Casca became an expert sail handler, then a proficient helmsman, and then he set himself to learn all he could of navigation.

He especially liked to join those fishermen who worked in the depths of the night, and he questioned them endlessly about the way through the stars.

In time he came to know that he would be on course for the distant island of Lifou if he kept Orion—to Casca a Roman legionnaire, to the islanders a beautiful woman dancing—behind him. He should also steer between the Giant Shrimp, which he knew as Scorpio, and the Albatross, which sailors called the Southern Cross.

Casca decided upon the boat that he needed—a small sail canoe with a single outrigger, one triangular sail, and a small covered area protected by thatch and tapa cloth. He was confident that he could sail this vessel single-handed, and he seized upon every possible chance to practice with it.

As the fishermen became accustomed to Casca's presence among them they gradually lost interest in which boat he sailed in, where he went, and what he caught. Some days he would linger on the beach until all the fishermen had left, and then set out by
himself in whatever craft happened to be available. There were plenty of boats, and different ones were used on different days, according to the weather and the type fish being sought.

The small sail canoes were mainly used in the hunt for big-game fish way offshore, and when these fish were not plentiful Casca was often able to spend the day sailing alone.

A huge school of grouper arrived off the reef, and almost all of the fishermen preferred to hang by the reef in the paddle canoes angling for the large fish that bit readily on any sizable bait. A number of other fishermen worked inside the lagoon, seeking bait fish.

Several sail canoes were unused, and Casca took the smallest and sailed it to the western end of the island, where he ran it into the quiet backwater below the place of refuge.

He climbed the cliff and returned to the village, arriving about sunset.

In the chief's house that night Dukuni and a few other fishermen greeted him, boasting of their catches of giant grouper.

"Maybe I should have gone in your boat today," Casca responded. But he did not volunteer, and was not asked, just how he had spent the day.
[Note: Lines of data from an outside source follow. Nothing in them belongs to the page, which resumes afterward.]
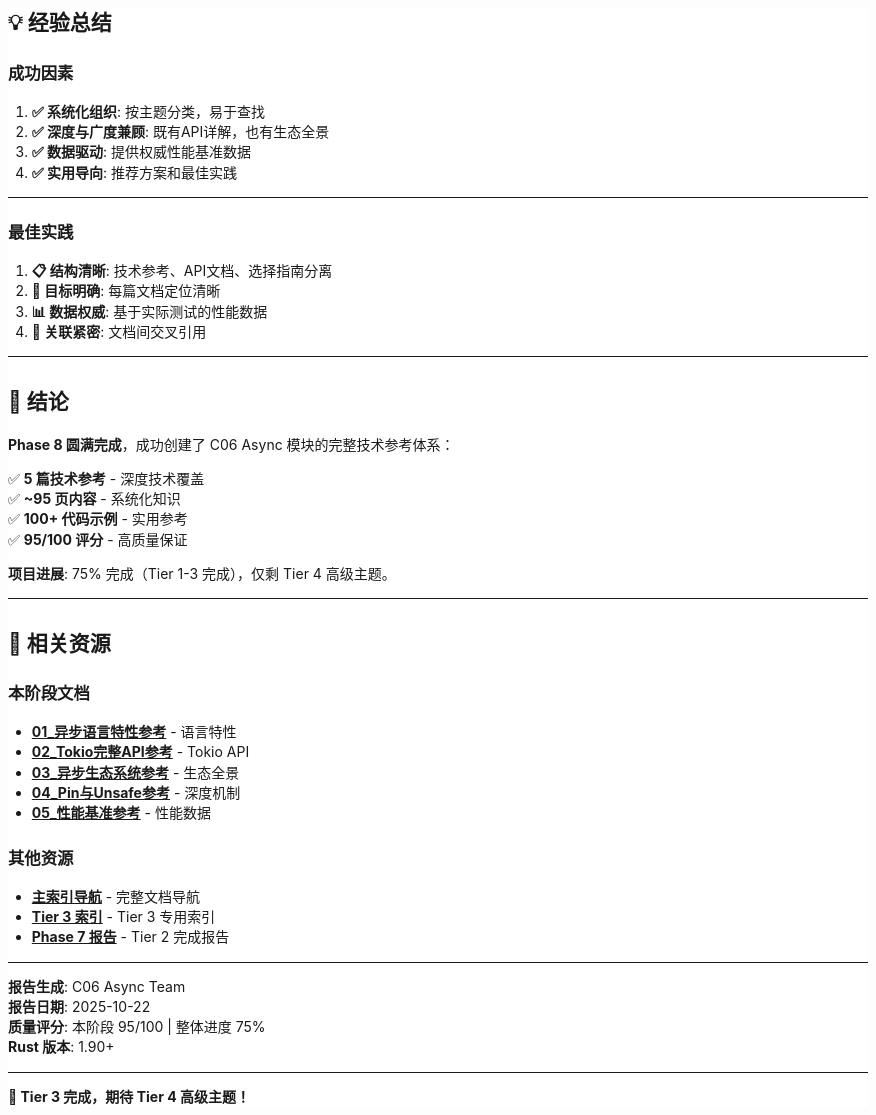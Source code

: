 ## 💡 经验总结

### 成功因素

1. **✅ 系统化组织**: 按主题分类，易于查找
2. **✅ 深度与广度兼顾**: 既有API详解，也有生态全景
3. **✅ 数据驱动**: 提供权威性能基准数据
4. **✅ 实用导向**: 推荐方案和最佳实践

---

### 最佳实践

1. **📋 结构清晰**: 技术参考、API文档、选择指南分离
2. **🎯 目标明确**: 每篇文档定位清晰
3. **📊 数据权威**: 基于实际测试的性能数据
4. **🔗 关联紧密**: 文档间交叉引用

---

## 📝 结论

**Phase 8 圆满完成**，成功创建了 C06 Async 模块的完整技术参考体系：

✅ **5 篇技术参考** - 深度技术覆盖  
✅ **~95 页内容** - 系统化知识  
✅ **100+ 代码示例** - 实用参考  
✅ **95/100 评分** - 高质量保证

**项目进展**: 75% 完成（Tier 1-3 完成），仅剩 Tier 4 高级主题。

---

## 🔗 相关资源

### 本阶段文档

- **[01_异步语言特性参考](../tier_03_references/01_异步语言特性参考.md)** - 语言特性
- **[02_Tokio完整API参考](../tier_03_references/02_Tokio完整API参考.md)** - Tokio API
- **[03_异步生态系统参考](../tier_03_references/03_异步生态系统参考.md)** - 生态全景
- **[04_Pin与Unsafe参考](../tier_03_references/04_Pin与Unsafe参考.md)** - 深度机制
- **[05_性能基准参考](../tier_03_references/05_性能基准参考.md)** - 性能数据

### 其他资源

- **[主索引导航](../tier_01_foundations/02_主索引导航.md)** - 完整文档导航
- **[Tier 3 索引](../tier_03_references/README.md)** - Tier 3 专用索引
- **[Phase 7 报告](./C06_PHASE7_TIER2_COMPLETE_2025_10_22.md)** - Tier 2 完成报告

---

**报告生成**: C06 Async Team  
**报告日期**: 2025-10-22  
**质量评分**: 本阶段 95/100 | 整体进度 75%  
**Rust 版本**: 1.90+

---

**🎉 Tier 3 完成，期待 Tier 4 高级主题！**
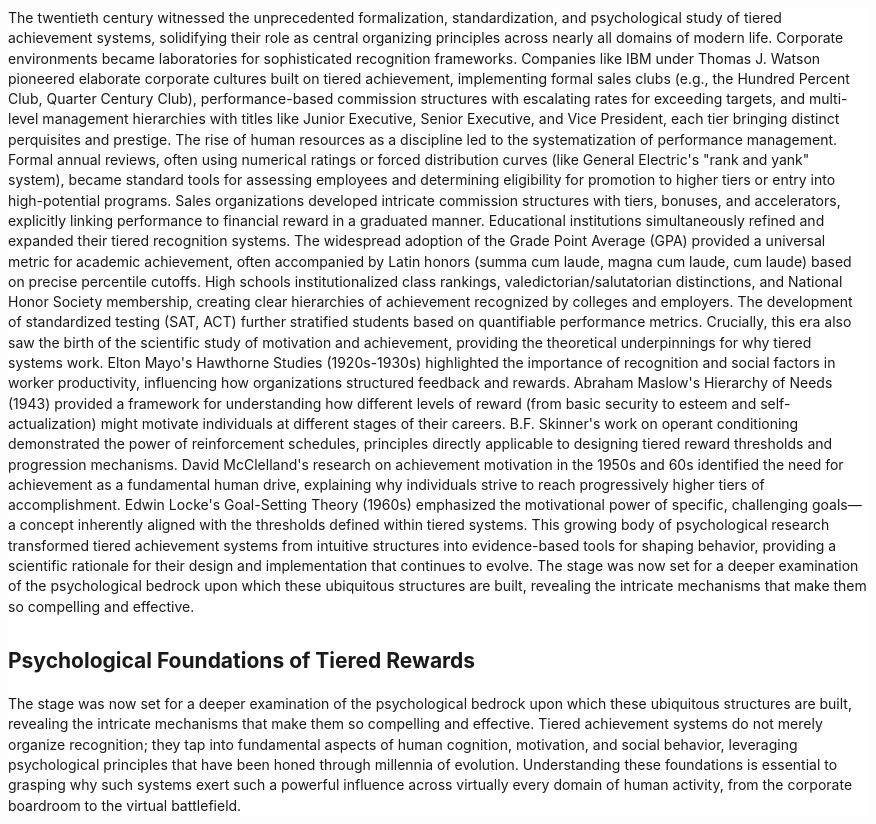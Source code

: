 The twentieth century witnessed the unprecedented formalization, standardization, and psychological study of tiered achievement systems, solidifying their role as central organizing principles across nearly all domains of modern life. Corporate environments became laboratories for sophisticated recognition frameworks. Companies like IBM under Thomas J. Watson pioneered elaborate corporate cultures built on tiered achievement, implementing formal sales clubs (e.g., the Hundred Percent Club, Quarter Century Club), performance-based commission structures with escalating rates for exceeding targets, and multi-level management hierarchies with titles like Junior Executive, Senior Executive, and Vice President, each tier bringing distinct perquisites and prestige. The rise of human resources as a discipline led to the systematization of performance management. Formal annual reviews, often using numerical ratings or forced distribution curves (like General Electric's "rank and yank" system), became standard tools for assessing employees and determining eligibility for promotion to higher tiers or entry into high-potential programs. Sales organizations developed intricate commission structures with tiers, bonuses, and accelerators, explicitly linking performance to financial reward in a graduated manner. Educational institutions simultaneously refined and expanded their tiered recognition systems. The widespread adoption of the Grade Point Average (GPA) provided a universal metric for academic achievement, often accompanied by Latin honors (summa cum laude, magna cum laude, cum laude) based on precise percentile cutoffs. High schools institutionalized class rankings, valedictorian/salutatorian distinctions, and National Honor Society membership, creating clear hierarchies of achievement recognized by colleges and employers. The development of standardized testing (SAT, ACT) further stratified students based on quantifiable performance metrics. Crucially, this era also saw the birth of the scientific study of motivation and achievement, providing the theoretical underpinnings for why tiered systems work. Elton Mayo's Hawthorne Studies (1920s-1930s) highlighted the importance of recognition and social factors in worker productivity, influencing how organizations structured feedback and rewards. Abraham Maslow's Hierarchy of Needs (1943) provided a framework for understanding how different levels of reward (from basic security to esteem and self-actualization) might motivate individuals at different stages of their careers. B.F. Skinner's work on operant conditioning demonstrated the power of reinforcement schedules, principles directly applicable to designing tiered reward thresholds and progression mechanisms. David McClelland's research on achievement motivation in the 1950s and 60s identified the need for achievement as a fundamental human drive, explaining why individuals strive to reach progressively higher tiers of accomplishment. Edwin Locke's Goal-Setting Theory (1960s) emphasized the motivational power of specific, challenging goals—a concept inherently aligned with the thresholds defined within tiered systems. This growing body of psychological research transformed tiered achievement systems from intuitive structures into evidence-based tools for shaping behavior, providing a scientific rationale for their design and implementation that continues to evolve. The stage was now set for a deeper examination of the psychological bedrock upon which these ubiquitous structures are built, revealing the intricate mechanisms that make them so compelling and effective.

## Psychological Foundations of Tiered Rewards

The stage was now set for a deeper examination of the psychological bedrock upon which these ubiquitous structures are built, revealing the intricate mechanisms that make them so compelling and effective. Tiered achievement systems do not merely organize recognition; they tap into fundamental aspects of human cognition, motivation, and social behavior, leveraging psychological principles that have been honed through millennia of evolution. Understanding these foundations is essential to grasping why such systems exert such a powerful influence across virtually every domain of human activity, from the corporate boardroom to the virtual battlefield.
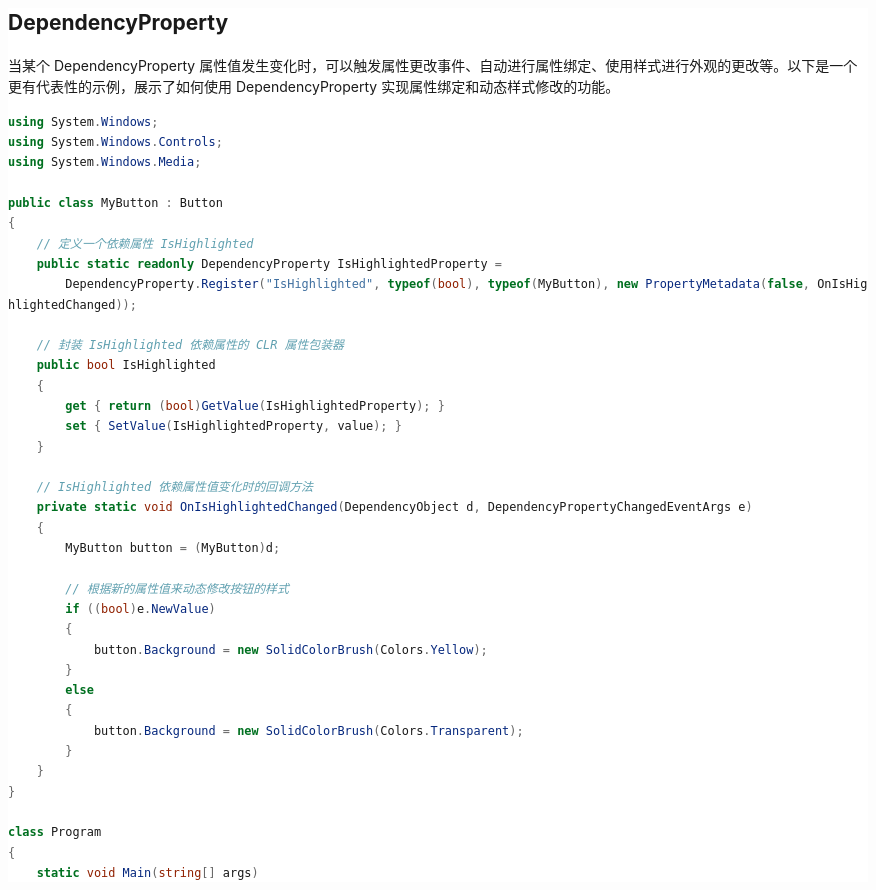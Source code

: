 

































##  DependencyProperty 

当某个 DependencyProperty 属性值发生变化时，可以触发属性更改事件、自动进行属性绑定、使用样式进行外观的更改等。以下是一个更有代表性的示例，展示了如何使用 DependencyProperty 实现属性绑定和动态样式修改的功能。

```csharp
using System.Windows;
using System.Windows.Controls;
using System.Windows.Media;

public class MyButton : Button
{
    // 定义一个依赖属性 IsHighlighted
    public static readonly DependencyProperty IsHighlightedProperty =
        DependencyProperty.Register("IsHighlighted", typeof(bool), typeof(MyButton), new PropertyMetadata(false, OnIsHighlightedChanged));

    // 封装 IsHighlighted 依赖属性的 CLR 属性包装器
    public bool IsHighlighted
    {
        get { return (bool)GetValue(IsHighlightedProperty); }
        set { SetValue(IsHighlightedProperty, value); }
    }

    // IsHighlighted 依赖属性值变化时的回调方法
    private static void OnIsHighlightedChanged(DependencyObject d, DependencyPropertyChangedEventArgs e)
    {
        MyButton button = (MyButton)d;

        // 根据新的属性值来动态修改按钮的样式
        if ((bool)e.NewValue)
        {
            button.Background = new SolidColorBrush(Colors.Yellow);
        }
        else
        {
            button.Background = new SolidColorBrush(Colors.Transparent);
        }
    }
}

class Program
{
    static void Main(string[] args)
```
Several days passed before the boat was missed, and then, as with all such events, the theft was blamed on a sneak thief from the enemy village of Lakuvi.

When he was not out sailing in the small craft Casca spent a great deal of time carrying coconuts, breadfruit, and sweet potatoes to the place of refuge.

He became very adept at racing along the narrow cliff path, juggling a heavy tapa sack on one shoulder as he looked down hundreds of feet to the rocks and waves below, or up the sheer face of the cliff to the peak above the refuge.

To get to the cliff edge above the backwater he had to pass Tepole's body, now a stinking, pulpy mass that would yet take some time for the benign jungle to consume. There were on the island no jackals or dogs or cats, and the only rats stayed by the villages, where they had come ashore from Clevinger's ships. It fell to the insects to clean up what was left of the mess that Tepole had made of his life.

Farther away he could see where Sonolo still sat in his self-imposed exile, waiting for death. Or was he already dead? Casca couldn't tell from this distance, and chose to ignore the stonelike man.

He enjoyed stepping down the near precipitous cliff face to where he stashed his supplies on the lee shore of the little backwater sheltered by the expanse of flat rock which rose several feet above the sea. The rock was always dry, and it seemed that only a freak wave ever broke across it to enter the little backwater.

In a week he accumulated a huge cache of food and coconuts, including a crock full of pickled grouper flesh and several more crocks of fresh water. He also cached a musket, a powder horn, shot, and his bottle of whiskey.

The moon was waxing fast, and Casca planned to sail on the night that it filled. He hoped to be off to the island of Lifou four or five days later.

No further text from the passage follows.